§ SOURCE DATA
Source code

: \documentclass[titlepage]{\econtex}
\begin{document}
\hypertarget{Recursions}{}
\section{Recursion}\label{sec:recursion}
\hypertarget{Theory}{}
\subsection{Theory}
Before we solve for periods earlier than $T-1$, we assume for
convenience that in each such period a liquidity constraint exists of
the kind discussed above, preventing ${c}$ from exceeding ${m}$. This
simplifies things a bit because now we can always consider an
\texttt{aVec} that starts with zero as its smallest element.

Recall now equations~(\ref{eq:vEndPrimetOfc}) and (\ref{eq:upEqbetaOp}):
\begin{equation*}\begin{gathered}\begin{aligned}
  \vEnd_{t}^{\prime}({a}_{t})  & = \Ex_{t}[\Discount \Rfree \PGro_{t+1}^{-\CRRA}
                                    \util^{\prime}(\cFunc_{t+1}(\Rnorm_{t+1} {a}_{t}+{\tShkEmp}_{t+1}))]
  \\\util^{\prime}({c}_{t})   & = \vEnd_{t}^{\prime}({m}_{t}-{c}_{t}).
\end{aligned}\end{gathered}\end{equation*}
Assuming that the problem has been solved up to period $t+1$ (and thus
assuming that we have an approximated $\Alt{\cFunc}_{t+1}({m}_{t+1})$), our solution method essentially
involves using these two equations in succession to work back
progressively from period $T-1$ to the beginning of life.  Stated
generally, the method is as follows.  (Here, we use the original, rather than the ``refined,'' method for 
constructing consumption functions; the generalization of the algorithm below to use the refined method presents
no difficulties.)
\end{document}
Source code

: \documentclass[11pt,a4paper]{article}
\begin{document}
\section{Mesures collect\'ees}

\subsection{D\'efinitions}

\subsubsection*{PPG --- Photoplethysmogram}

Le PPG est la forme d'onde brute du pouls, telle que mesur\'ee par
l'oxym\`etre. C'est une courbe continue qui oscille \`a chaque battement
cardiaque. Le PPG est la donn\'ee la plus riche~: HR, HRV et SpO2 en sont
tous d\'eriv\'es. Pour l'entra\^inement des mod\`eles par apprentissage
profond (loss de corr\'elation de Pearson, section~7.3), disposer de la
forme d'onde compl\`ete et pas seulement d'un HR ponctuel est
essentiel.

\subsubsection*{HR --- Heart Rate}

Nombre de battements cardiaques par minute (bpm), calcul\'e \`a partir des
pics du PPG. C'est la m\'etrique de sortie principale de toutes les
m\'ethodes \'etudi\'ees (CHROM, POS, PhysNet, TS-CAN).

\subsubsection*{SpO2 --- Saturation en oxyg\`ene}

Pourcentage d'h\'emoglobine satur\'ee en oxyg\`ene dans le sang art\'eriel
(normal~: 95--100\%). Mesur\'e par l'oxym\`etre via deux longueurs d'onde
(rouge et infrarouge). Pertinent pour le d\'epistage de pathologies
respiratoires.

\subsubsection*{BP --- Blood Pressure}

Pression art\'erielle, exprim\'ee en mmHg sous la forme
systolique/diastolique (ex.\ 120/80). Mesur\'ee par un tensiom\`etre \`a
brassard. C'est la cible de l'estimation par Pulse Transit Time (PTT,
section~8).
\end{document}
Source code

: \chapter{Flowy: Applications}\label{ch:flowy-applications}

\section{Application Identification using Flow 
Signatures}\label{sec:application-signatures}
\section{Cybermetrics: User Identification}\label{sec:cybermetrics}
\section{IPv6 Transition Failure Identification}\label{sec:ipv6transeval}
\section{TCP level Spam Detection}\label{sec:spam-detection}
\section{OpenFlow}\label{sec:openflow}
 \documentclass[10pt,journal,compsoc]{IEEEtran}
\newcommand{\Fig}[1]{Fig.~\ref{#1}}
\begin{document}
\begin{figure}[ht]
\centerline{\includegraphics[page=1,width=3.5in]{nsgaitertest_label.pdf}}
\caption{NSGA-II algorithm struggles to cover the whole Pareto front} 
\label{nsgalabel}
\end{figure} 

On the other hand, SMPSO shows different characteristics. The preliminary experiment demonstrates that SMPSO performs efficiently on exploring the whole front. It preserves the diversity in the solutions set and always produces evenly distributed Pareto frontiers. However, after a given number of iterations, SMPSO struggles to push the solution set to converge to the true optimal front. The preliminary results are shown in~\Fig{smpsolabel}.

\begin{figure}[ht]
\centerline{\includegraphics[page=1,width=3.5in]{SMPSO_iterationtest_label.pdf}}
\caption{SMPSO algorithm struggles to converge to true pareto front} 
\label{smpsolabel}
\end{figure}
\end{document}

§ REQUIRED ACTION
Everything from the first line of the records through the line containing "pics du PPG." is to be set down exactly, while later lines are left out.

§ WRITTEN ANSWER
Source code

: \documentclass[titlepage]{\econtex}
\begin{document}
\hypertarget{Recursions}{}
\section{Recursion}\label{sec:recursion}
\hypertarget{Theory}{}
\subsection{Theory}
Before we solve for periods earlier than $T-1$, we assume for
convenience that in each such period a liquidity constraint exists of
the kind discussed above, preventing ${c}$ from exceeding ${m}$. This
simplifies things a bit because now we can always consider an
\texttt{aVec} that starts with zero as its smallest element.

Recall now equations~(\ref{eq:vEndPrimetOfc}) and (\ref{eq:upEqbetaOp}):
\begin{equation*}\begin{gathered}\begin{aligned}
  \vEnd_{t}^{\prime}({a}_{t})  & = \Ex_{t}[\Discount \Rfree \PGro_{t+1}^{-\CRRA}
                                    \util^{\prime}(\cFunc_{t+1}(\Rnorm_{t+1} {a}_{t}+{\tShkEmp}_{t+1}))]
  \\\util^{\prime}({c}_{t})   & = \vEnd_{t}^{\prime}({m}_{t}-{c}_{t}).
\end{aligned}\end{gathered}\end{equation*}
Assuming that the problem has been solved up to period $t+1$ (and thus
assuming that we have an approximated $\Alt{\cFunc}_{t+1}({m}_{t+1})$), our solution method essentially
involves using these two equations in succession to work back
progressively from period $T-1$ to the beginning of life.  Stated
generally, the method is as follows.  (Here, we use the original, rather than the ``refined,'' method for 
constructing consumption functions; the generalization of the algorithm below to use the refined method presents
no difficulties.)
\end{document}
Source code

: \documentclass[11pt,a4paper]{article}
\begin{document}
\section{Mesures collect\'ees}

\subsection{D\'efinitions}

\subsubsection*{PPG --- Photoplethysmogram}

Le PPG est la forme d'onde brute du pouls, telle que mesur\'ee par
l'oxym\`etre. C'est une courbe continue qui oscille \`a chaque battement
cardiaque. Le PPG est la donn\'ee la plus riche~: HR, HRV et SpO2 en sont
tous d\'eriv\'es. Pour l'entra\^inement des mod\`eles par apprentissage
profond (loss de corr\'elation de Pearson, section~7.3), disposer de la
forme d'onde compl\`ete et pas seulement d'un HR ponctuel est
essentiel.

\subsubsection*{HR --- Heart Rate}

Nombre de battements cardiaques par minute (bpm), calcul\'e \`a partir des
pics du PPG. C'est la m\'etrique de sortie principale de toutes les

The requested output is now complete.